In the 1930s, Black was being referred to in the press as a "numbers king." Although, investigative journalist determined that he was only the frontman for two white men who actually owned and operated the syndicate.

In 1932, violence increased in Providence among rival gambling groups. The police raided Black's home as part of a crackdown on gang activity and illegal lotteries. In one raid, officers confiscated more than $5,000 in cash and charged Black and several associates with lottery-related offenses. The violent "numbers war" also attracted police and federal investigations into tax evasion and organized crime.

In one case, the Providence Sunday Journal described how Black personally paid the $75 fine for a "numbers runner".

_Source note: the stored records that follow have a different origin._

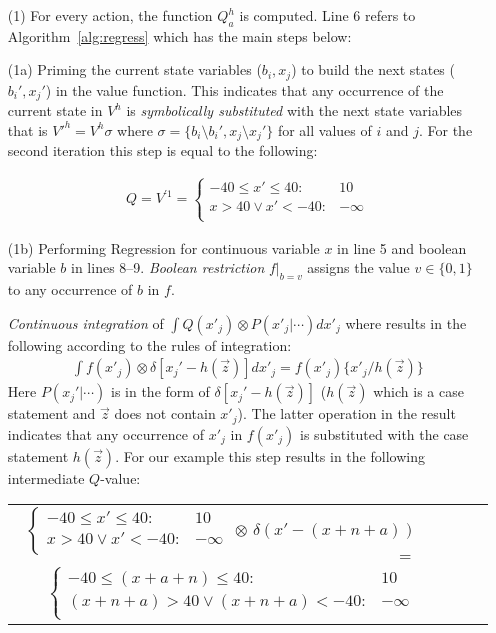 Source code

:\begin{itemize}
\item[(1)] For every action, the function $Q^h_a$ is computed. Line 6 refers to Algorithm~\ref{alg:regress} which has the main steps below:

(1a) Priming the current state variables ($b_i,x_j$) to build the next states ($b_i',x_j'$) in the value function. This indicates that any occurrence of the current state in $V^h$ is \emph{symbolically substituted} with the next state variables that is $V'^h= V^h \sigma$ where $\sigma = \lbrace b_i \setminus b_i' , x_j \setminus x_j' \rbrace$ for all values of $i$ and $j$. For the second iteration this step is equal to the following: 

\begin{align}
Q = V^{'1} =  
\begin{cases}
  -40 \leq x' \leq 40: & 10 \\ 
 x>40 \lor x'<-40 : & -\infty \\ 
\end{cases} \nonumber
\end{align}

(1b) Performing Regression for continuous variable $x$ in line 5 and boolean variable $b$ in lines 8--9. \emph{Boolean restriction} $f|_{b=v}$ assigns the value $v \in \{ 0,1 \}$ to any occurrence of $b$ in $f$. 

\emph{Continuous integration} of $\int Q(x'_j) \otimes P(x'_j|\cdots) dx'_j$ where results in the following according to the rules of integration: 
\begin{align}
\int f(x'_j) \otimes \delta[x_j' - h(\vec{z})] dx'_j = f(x'_j) \{ x'_j / h(\vec{z}) \}\nonumber
\end{align}
 Here $P(x_j'|\cdots)$ is in the form of $\delta[x_j' - h(\vec{z})]$ ($h(\vec{z})$ which is a case statement and $\vec{z}$ does not contain $x'_j$). The latter operation in the result indicates that any occurrence of $x'_j$ in $f(x'_j)$ is substituted with the case statement $h(\vec{z})$. For our example this step results in the following intermediate $Q$-value: 
{\footnotesize 
\begin{center}
\begin{tabular}{r c c c l}
\hspace{-6mm} 
$
\begin{cases}
  -40 \leq x' \leq 40: & 10 \\ 
 x>40 \lor x'<-40 : & -\infty \\ 
\end{cases} $
$\otimes$
$ \delta \left( x' - (x+n+a) \right) $
$ = $
\\
  $\begin{cases}
  -40 \leq (x+a+n) \leq 40: & 10 \\ 
 (x+n+a)>40 \lor (x+n+a)<-40 : & -\infty \\ 
  \end{cases}$
\end{tabular}
\end{center}
}
\normalsize


\end{itemize}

Black was shot and killed on the evening of September 24, 1932, at his home office at 160 Cranston Street, Providence, when men entered his home and opened fire. His bodyguard was injured when he tried to protect Black. Black's wife called the police but Black died 45 minutes later at a local hospital.

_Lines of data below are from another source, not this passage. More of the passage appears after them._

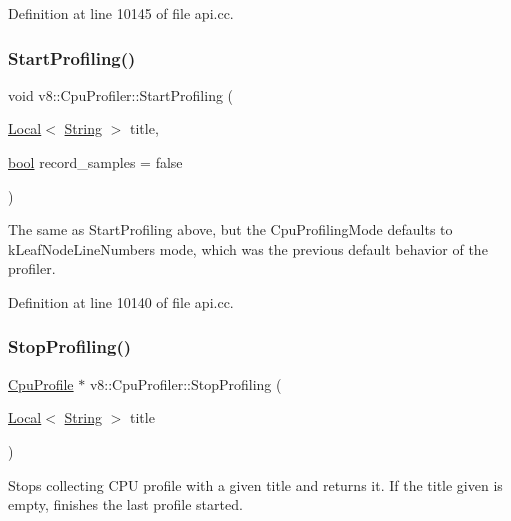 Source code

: Definition at line 10145 of file api.\+cc.

\mbox{\label{classv8_1_1CpuProfiler_a7a9b75d3d7285d90344e1b8f14e97076}} 
\subsubsection{\texorpdfstring{Start\+Profiling()}{StartProfiling()}\hspace{0.1cm}{\footnotesize\ttfamily [2/2]}}
{\footnotesize\ttfamily void v8\+::\+Cpu\+Profiler\+::\+Start\+Profiling (\begin{DoxyParamCaption}\item[{\mbox{\hyperlink{classv8_1_1Local}{Local}}$<$ \mbox{\hyperlink{classv8_1_1String}{String}} $>$}]{title,  }\item[{\mbox{\hyperlink{classbool}{bool}}}]{record\+\_\+samples = {\ttfamily false} }\end{DoxyParamCaption})}

The same as Start\+Profiling above, but the Cpu\+Profiling\+Mode defaults to k\+Leaf\+Node\+Line\+Numbers mode, which was the previous default behavior of the profiler. 

Definition at line 10140 of file api.\+cc.

\mbox{\label{classv8_1_1CpuProfiler_aa25e1c2d218e4206311e7dff890c0009}} 
\subsubsection{\texorpdfstring{Stop\+Profiling()}{StopProfiling()}}
{\footnotesize\ttfamily \mbox{\hyperlink{classv8_1_1CpuProfile}{Cpu\+Profile}} $\ast$ v8\+::\+Cpu\+Profiler\+::\+Stop\+Profiling (\begin{DoxyParamCaption}\item[{\mbox{\hyperlink{classv8_1_1Local}{Local}}$<$ \mbox{\hyperlink{classv8_1_1String}{String}} $>$}]{title }\end{DoxyParamCaption})}

Stops collecting C\+PU profile with a given title and returns it. If the title given is empty, finishes the last profile started.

Black was survived by his wife, two sisters and a brother. Black's funeral drew thousands in a large outpouring of grief. He was buried in his naval uniform, the uniform of a chief machinist's mate.

Black's widow, Luella, later lost a legal battle for an insurance payout, with the state supreme court ruling that his death had been the result of a crime.

== Trial ==
Black's murder drew significant public attention. The police initially suspected rival gangs were trying to seize control of Black's territory. However, when they questioned six suspects, five confessed to traveling to Providence to rob him. A sixth was charged as an accessory.

The subsequent trial was one of the most sensational in Rhode Island history. On November 15, 1932, the jury visited the crime scene. A number of eyewitnesses identified Webster Barnwell, as the actual defendant who fired the fatal shot. The defense argued that the police had coerced the confessions with physical threats and promises of leniency. The defense also asserted that the accused didn't intend to rob Black, but only wanted to ask for jobs. The jury found the five men guilty of first-degree murder and the sixth guilty of accessory. In December 1932, the judge sentenced all six to life imprisonment.

Black's killers were later paroled or had their sentences commuted by Governor J. Howard McGrath in 1945. Later news articles report that one of Black's former associates, Enrico Tameleo, went on to become prominent in the Patriarca crime family.

== Legacy ==
A year after his death, the local Elks lodge dedicated a tablet in Black's honor.